* _Problem_: Every line of the listing below should be written out exactly, minus its images.
-*-
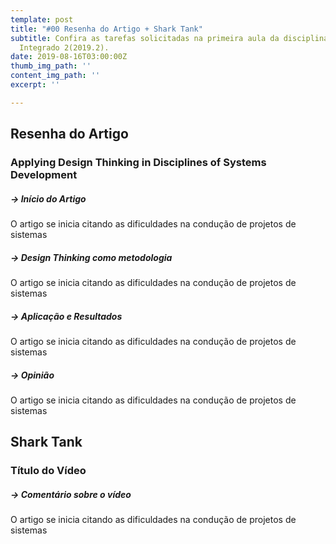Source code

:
 ```yaml
---
template: post
title: "#00 Resenha do Artigo + Shark Tank"
subtitle: Confira as tarefas solicitadas na primeira aula da disciplina de Projeto
  Integrado 2(2019.2).
date: 2019-08-16T03:00:00Z
thumb_img_path: ''
content_img_path: ''
excerpt: ''

---
```

## Resenha do Artigo

### Applying Design Thinking in Disciplines of Systems Development

##### → _Início do Artigo_

O artigo se inicia citando as dificuldades na condução de projetos de sistemas

##### → _Design Thinking como metodologia_

O artigo se inicia citando as dificuldades na condução de projetos de sistemas

##### → _Aplicação e Resultados_

O artigo se inicia citando as dificuldades na condução de projetos de sistemas

##### → _Opinião_

O artigo se inicia citando as dificuldades na condução de projetos de sistemas

## Shark Tank

### Título do Vídeo

##### → _Comentário sobre o vídeo_

O artigo se inicia citando as dificuldades na condução de projetos de sistemas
-*-
* _Reply_:
Source code

:
 ```yaml
---
template: post
title: "#00 Resenha do Artigo + Shark Tank"
subtitle: Confira as tarefas solicitadas na primeira aula da disciplina de Projeto
  Integrado 2(2019.2).
date: 2019-08-16T03:00:00Z
thumb_img_path: ''
content_img_path: ''
excerpt: ''

---
```

## Resenha do Artigo

### Applying Design Thinking in Disciplines of Systems Development

##### → _Início do Artigo_

O artigo se inicia citando as dificuldades na condução de projetos de sistemas

##### → _Design Thinking como metodologia_

O artigo se inicia citando as dificuldades na condução de projetos de sistemas

##### → _Aplicação e Resultados_

O artigo se inicia citando as dificuldades na condução de projetos de sistemas

##### → _Opinião_

O artigo se inicia citando as dificuldades na condução de projetos de sistemas

## Shark Tank

### Título do Vídeo

##### → _Comentário sobre o vídeo_

O artigo se inicia citando as dificuldades na condução de projetos de sistemas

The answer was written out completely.